■ **TASK**:
Search the records for the word "took" and copy every line in which it occurs.

*** DATA SUPPLIED Section Begins ***

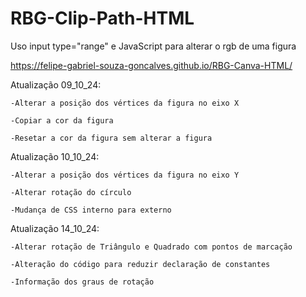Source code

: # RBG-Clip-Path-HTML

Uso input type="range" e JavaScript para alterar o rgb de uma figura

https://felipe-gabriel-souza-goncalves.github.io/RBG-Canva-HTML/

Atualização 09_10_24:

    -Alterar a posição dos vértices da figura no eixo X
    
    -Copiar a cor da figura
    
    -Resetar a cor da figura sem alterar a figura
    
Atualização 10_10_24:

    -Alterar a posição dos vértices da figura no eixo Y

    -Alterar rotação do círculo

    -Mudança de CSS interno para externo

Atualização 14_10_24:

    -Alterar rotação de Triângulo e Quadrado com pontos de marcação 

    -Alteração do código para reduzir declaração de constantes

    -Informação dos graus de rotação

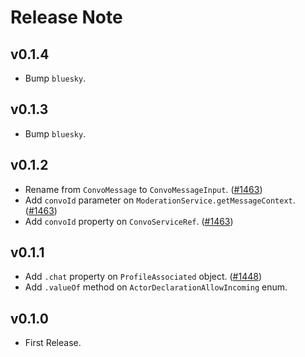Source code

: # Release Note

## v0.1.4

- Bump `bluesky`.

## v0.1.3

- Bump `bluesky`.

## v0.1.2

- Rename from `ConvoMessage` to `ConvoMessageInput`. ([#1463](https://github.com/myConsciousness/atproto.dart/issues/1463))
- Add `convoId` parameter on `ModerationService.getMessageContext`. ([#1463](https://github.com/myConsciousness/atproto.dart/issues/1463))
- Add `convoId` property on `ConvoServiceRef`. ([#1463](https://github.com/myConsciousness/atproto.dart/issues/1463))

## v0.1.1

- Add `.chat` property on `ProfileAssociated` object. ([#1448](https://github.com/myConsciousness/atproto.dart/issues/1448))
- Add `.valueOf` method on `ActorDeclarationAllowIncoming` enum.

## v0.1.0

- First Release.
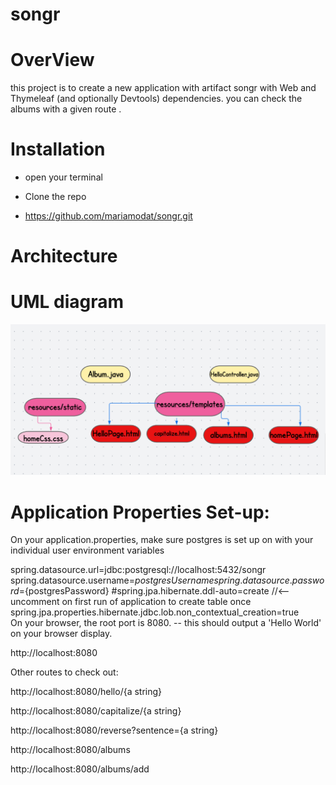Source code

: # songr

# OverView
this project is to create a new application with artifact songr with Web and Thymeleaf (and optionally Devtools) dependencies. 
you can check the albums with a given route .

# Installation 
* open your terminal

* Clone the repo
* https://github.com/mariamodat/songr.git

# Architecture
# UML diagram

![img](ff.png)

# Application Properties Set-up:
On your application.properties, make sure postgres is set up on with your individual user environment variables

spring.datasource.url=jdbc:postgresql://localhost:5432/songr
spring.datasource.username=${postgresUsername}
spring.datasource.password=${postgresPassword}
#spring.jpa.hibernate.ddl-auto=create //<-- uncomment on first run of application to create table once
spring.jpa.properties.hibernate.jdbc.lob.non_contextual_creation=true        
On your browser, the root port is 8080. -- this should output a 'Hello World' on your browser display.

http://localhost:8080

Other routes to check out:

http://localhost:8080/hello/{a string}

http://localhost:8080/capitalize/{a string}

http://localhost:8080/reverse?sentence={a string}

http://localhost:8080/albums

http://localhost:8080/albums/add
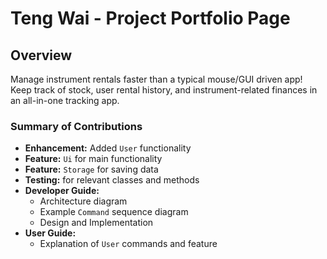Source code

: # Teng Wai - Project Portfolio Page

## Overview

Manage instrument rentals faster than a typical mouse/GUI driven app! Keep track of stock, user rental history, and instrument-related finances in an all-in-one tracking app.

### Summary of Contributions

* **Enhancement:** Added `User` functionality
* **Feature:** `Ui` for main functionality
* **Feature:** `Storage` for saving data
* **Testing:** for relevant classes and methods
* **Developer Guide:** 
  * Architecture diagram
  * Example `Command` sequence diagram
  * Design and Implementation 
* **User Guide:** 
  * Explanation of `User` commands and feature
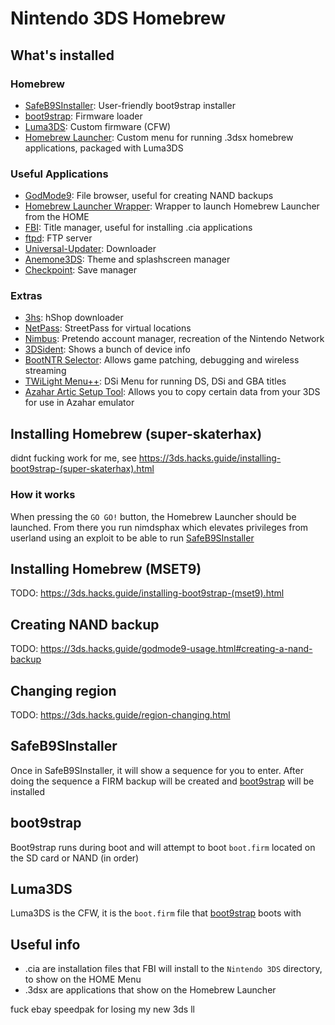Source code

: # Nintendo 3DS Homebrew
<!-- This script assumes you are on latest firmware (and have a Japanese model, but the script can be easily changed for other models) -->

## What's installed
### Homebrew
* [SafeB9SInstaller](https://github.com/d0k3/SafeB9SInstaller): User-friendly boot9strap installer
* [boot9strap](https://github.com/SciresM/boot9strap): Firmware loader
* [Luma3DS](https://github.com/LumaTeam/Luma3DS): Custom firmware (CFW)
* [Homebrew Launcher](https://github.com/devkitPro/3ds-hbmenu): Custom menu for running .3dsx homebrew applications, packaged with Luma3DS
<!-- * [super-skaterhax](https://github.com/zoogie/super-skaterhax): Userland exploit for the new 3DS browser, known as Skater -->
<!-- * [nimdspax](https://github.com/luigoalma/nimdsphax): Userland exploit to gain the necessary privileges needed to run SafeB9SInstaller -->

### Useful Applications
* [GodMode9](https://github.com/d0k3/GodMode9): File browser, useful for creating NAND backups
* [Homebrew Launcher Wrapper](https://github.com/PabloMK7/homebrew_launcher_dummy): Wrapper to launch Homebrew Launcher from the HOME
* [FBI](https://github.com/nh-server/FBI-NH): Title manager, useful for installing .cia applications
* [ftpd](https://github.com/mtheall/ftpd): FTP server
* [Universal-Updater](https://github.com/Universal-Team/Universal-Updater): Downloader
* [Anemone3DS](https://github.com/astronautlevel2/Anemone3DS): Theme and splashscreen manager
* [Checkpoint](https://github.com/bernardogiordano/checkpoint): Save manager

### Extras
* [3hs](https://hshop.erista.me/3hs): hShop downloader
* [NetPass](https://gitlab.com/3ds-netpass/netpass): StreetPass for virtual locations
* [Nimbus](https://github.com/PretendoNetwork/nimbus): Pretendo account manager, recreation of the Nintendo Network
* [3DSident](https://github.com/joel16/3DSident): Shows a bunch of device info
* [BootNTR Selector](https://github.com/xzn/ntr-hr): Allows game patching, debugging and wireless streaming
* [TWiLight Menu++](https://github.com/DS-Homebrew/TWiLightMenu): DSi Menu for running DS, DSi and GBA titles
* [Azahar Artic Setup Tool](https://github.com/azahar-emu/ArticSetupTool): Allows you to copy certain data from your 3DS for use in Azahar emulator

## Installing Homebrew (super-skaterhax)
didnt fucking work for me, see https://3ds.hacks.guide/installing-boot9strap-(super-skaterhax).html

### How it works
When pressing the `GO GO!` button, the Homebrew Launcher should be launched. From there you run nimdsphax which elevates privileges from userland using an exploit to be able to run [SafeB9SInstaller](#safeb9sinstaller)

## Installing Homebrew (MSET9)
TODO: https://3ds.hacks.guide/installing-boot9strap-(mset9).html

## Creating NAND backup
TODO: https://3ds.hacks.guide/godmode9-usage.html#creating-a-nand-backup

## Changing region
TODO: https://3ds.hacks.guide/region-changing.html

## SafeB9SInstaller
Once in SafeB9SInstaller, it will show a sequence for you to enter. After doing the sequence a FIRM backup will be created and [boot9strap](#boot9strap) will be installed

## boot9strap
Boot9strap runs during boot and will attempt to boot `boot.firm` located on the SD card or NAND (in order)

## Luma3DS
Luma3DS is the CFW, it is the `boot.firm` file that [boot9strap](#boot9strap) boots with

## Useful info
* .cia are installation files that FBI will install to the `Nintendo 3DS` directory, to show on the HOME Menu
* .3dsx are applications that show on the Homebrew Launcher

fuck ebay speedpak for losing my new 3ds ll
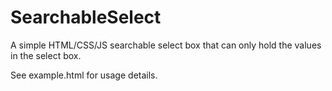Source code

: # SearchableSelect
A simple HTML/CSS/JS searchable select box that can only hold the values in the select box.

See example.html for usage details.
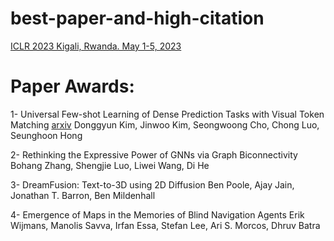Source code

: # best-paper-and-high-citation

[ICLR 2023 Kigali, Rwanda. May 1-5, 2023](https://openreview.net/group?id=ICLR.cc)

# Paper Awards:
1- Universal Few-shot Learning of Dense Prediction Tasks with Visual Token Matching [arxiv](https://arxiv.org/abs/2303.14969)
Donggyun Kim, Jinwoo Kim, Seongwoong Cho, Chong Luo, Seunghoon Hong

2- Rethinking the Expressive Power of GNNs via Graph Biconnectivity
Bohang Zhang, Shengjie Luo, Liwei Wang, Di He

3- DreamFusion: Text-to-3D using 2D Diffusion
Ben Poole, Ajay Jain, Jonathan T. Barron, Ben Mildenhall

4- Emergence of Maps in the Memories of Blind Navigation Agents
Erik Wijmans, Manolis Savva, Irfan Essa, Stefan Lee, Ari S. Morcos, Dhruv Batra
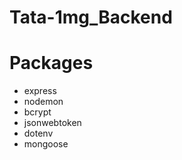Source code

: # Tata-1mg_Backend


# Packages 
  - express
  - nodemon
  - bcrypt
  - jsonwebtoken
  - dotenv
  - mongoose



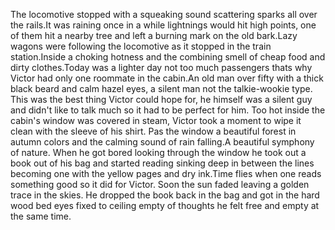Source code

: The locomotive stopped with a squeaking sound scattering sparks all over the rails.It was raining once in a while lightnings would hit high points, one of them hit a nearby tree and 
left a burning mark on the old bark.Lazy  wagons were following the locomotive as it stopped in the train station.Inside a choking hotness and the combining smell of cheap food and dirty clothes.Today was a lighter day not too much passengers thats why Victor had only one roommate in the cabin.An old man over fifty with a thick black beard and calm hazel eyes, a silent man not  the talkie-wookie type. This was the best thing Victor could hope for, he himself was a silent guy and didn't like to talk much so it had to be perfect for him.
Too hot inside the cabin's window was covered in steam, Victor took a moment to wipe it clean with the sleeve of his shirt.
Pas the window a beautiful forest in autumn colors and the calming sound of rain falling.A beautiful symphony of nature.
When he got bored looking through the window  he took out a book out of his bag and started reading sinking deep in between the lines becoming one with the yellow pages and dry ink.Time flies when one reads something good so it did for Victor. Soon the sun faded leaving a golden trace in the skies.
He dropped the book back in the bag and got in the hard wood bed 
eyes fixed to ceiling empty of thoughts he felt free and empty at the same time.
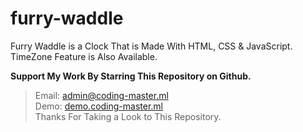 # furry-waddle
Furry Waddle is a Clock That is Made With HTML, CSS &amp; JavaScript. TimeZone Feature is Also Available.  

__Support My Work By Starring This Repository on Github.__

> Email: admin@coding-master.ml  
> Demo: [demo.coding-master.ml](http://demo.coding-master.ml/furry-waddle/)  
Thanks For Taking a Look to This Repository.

*** DATA SUPPLIED Section Ends ***

■ **YOUR RESPONSE**:
Too hot inside the cabin's window was covered in steam, Victor took a moment to wipe it clean with the sleeve of his shirt.
When he got bored looking through the window  he took out a book out of his bag and started reading sinking deep in between the lines becoming one with the yellow pages and dry ink.Time flies when one reads something good so it did for Victor. Soon the sun faded leaving a golden trace in the skies.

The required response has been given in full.